Records from a data collection
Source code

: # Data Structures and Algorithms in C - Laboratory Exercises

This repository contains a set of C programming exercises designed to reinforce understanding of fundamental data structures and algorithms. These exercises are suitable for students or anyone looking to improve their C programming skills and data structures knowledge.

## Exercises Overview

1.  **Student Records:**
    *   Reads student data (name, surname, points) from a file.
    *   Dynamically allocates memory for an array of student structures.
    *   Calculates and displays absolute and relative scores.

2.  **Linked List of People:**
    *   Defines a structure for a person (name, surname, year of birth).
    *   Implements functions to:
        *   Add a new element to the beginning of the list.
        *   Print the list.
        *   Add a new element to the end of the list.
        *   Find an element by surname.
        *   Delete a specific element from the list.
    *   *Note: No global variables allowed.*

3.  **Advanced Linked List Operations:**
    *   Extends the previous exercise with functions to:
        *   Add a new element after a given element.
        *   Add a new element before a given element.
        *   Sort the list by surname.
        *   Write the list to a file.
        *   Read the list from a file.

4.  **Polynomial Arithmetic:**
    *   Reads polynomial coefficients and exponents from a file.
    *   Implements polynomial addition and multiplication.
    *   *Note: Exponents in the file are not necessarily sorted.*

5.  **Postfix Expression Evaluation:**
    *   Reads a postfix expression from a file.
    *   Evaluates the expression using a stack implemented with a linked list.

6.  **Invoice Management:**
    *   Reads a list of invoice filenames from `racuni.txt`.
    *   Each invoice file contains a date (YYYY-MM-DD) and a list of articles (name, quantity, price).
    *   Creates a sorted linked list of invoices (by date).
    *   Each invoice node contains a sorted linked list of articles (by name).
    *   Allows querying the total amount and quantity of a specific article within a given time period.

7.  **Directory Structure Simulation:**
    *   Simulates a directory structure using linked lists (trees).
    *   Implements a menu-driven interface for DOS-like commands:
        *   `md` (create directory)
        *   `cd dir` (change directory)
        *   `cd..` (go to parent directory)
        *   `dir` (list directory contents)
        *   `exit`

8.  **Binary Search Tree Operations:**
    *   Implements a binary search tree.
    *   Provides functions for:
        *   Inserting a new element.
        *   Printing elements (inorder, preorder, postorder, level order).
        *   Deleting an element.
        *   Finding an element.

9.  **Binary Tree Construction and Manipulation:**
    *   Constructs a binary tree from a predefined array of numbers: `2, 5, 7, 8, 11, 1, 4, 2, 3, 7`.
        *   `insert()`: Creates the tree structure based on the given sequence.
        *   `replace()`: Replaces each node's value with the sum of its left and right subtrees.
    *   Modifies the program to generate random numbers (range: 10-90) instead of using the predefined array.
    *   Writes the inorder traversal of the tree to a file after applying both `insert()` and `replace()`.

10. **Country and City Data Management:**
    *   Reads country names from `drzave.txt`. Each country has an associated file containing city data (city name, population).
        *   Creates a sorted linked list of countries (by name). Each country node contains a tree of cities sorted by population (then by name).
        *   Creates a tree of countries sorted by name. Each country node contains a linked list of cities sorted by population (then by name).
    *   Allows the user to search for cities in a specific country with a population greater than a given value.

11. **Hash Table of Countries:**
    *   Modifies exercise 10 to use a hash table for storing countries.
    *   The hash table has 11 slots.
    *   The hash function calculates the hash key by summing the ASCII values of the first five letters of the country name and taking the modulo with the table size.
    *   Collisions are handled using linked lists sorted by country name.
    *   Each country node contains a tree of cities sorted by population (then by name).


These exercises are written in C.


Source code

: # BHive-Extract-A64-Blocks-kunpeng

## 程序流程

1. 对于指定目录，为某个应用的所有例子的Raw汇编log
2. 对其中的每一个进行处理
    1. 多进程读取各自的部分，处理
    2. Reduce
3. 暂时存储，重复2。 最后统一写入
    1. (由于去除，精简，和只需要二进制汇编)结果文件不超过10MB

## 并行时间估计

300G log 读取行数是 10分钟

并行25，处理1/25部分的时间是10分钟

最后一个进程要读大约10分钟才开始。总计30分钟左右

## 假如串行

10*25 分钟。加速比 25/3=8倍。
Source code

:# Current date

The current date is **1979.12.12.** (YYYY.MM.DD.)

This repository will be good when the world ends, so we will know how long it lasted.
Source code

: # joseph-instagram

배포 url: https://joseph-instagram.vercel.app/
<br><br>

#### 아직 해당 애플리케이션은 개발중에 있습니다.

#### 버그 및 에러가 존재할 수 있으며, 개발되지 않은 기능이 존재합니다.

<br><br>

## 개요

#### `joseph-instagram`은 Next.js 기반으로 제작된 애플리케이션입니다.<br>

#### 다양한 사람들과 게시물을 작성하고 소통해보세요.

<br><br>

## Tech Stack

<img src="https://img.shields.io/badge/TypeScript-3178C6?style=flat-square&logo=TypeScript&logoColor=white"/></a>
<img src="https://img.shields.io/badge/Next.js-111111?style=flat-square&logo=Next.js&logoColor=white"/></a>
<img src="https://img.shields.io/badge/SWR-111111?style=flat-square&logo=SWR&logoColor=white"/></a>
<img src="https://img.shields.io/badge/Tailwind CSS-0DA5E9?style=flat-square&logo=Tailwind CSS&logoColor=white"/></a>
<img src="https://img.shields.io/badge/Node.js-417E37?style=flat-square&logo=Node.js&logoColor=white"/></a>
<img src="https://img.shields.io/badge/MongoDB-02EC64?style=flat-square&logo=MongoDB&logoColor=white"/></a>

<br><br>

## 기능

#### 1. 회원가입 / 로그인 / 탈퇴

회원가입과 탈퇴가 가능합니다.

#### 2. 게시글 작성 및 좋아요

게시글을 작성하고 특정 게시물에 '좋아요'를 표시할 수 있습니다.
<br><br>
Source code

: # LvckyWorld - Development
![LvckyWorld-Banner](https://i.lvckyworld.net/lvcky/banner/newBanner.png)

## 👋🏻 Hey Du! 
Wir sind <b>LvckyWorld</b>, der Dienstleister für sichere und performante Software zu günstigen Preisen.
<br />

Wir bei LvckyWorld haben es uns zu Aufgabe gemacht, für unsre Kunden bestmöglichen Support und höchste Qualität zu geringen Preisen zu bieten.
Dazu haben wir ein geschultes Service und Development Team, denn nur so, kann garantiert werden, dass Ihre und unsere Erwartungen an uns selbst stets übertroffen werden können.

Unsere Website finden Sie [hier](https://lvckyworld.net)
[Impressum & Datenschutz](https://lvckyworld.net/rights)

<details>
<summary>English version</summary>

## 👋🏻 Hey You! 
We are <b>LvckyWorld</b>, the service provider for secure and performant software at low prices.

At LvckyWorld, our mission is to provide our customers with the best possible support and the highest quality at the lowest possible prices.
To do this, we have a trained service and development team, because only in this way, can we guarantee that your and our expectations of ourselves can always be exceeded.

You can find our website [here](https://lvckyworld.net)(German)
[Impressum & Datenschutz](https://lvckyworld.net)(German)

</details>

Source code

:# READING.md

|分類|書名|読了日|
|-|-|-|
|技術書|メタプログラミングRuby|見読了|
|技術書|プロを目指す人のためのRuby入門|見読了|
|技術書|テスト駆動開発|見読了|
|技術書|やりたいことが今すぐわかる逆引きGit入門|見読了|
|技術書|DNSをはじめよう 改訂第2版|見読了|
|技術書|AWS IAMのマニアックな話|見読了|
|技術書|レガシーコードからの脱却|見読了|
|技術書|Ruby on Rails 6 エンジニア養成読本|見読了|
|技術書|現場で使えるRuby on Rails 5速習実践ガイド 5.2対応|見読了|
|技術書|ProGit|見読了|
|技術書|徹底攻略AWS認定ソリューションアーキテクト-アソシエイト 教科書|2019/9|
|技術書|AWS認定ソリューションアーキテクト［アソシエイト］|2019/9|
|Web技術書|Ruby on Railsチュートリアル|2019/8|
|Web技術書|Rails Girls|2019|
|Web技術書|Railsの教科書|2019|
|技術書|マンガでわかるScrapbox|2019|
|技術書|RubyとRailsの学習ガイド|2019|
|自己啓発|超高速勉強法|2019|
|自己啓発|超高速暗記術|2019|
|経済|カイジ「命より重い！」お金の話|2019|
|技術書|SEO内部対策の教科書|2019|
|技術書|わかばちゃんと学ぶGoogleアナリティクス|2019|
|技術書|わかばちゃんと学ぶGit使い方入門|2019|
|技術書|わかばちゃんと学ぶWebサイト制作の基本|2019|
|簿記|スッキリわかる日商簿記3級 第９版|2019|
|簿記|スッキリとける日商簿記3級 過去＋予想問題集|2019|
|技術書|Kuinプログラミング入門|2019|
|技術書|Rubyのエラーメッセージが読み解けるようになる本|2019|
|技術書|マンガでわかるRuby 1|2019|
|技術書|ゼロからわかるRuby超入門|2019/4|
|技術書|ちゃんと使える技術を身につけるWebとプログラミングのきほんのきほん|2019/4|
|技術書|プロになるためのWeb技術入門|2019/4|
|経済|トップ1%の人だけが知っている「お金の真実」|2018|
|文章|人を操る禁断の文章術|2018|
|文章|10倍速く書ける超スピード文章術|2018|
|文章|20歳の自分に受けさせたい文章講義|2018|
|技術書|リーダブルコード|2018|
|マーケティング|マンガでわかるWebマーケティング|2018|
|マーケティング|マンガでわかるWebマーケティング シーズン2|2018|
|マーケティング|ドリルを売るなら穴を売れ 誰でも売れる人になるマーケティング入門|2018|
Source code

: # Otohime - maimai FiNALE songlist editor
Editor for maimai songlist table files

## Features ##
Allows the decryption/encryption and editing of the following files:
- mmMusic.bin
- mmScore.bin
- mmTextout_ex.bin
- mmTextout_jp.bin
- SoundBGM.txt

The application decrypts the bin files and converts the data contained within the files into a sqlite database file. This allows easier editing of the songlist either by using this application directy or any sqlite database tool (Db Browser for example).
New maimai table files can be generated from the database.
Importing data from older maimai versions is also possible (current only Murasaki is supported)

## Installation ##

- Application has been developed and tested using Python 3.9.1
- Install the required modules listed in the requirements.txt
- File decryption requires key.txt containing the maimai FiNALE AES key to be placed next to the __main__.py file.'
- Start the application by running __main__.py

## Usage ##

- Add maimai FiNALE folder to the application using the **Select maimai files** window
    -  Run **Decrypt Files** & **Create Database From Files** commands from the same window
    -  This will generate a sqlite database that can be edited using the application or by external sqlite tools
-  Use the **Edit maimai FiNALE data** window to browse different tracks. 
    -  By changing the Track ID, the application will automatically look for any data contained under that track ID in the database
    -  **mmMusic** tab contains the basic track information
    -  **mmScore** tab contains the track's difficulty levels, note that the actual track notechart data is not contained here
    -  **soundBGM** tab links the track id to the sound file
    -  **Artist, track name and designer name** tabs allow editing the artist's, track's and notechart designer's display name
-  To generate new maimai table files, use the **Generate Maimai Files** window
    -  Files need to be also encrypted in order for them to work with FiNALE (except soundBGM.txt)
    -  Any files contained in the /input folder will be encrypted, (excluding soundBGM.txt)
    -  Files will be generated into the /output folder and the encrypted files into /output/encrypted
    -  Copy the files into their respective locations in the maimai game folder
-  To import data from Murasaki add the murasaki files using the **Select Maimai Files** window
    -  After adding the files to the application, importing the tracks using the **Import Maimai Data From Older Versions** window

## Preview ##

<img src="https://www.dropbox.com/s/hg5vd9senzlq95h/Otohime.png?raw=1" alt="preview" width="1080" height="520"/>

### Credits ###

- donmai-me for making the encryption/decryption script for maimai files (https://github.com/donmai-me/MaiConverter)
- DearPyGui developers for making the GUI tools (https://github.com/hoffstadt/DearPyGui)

* WHAT THIS TASK INVOLVES
Taking the line with "files into /output/encrypted" as the start and the last line of the data above as the end, write out those two lines and every line between them exactly, and only those.

* ANSWER TO THIS PROBLEM
    -  Files will be generated into the /output folder and the encrypted files into /output/encrypted
    -  Copy the files into their respective locations in the maimai game folder
-  To import data from Murasaki add the murasaki files using the **Select Maimai Files** window
    -  After adding the files to the application, importing the tracks using the **Import Maimai Data From Older Versions** window

## Preview ##

<img src="https://www.dropbox.com/s/hg5vd9senzlq95h/Otohime.png?raw=1" alt="preview" width="1080" height="520"/>

### Credits ###

- donmai-me for making the encryption/decryption script for maimai files (https://github.com/donmai-me/MaiConverter)
- DearPyGui developers for making the GUI tools (https://github.com/hoffstadt/DearPyGui)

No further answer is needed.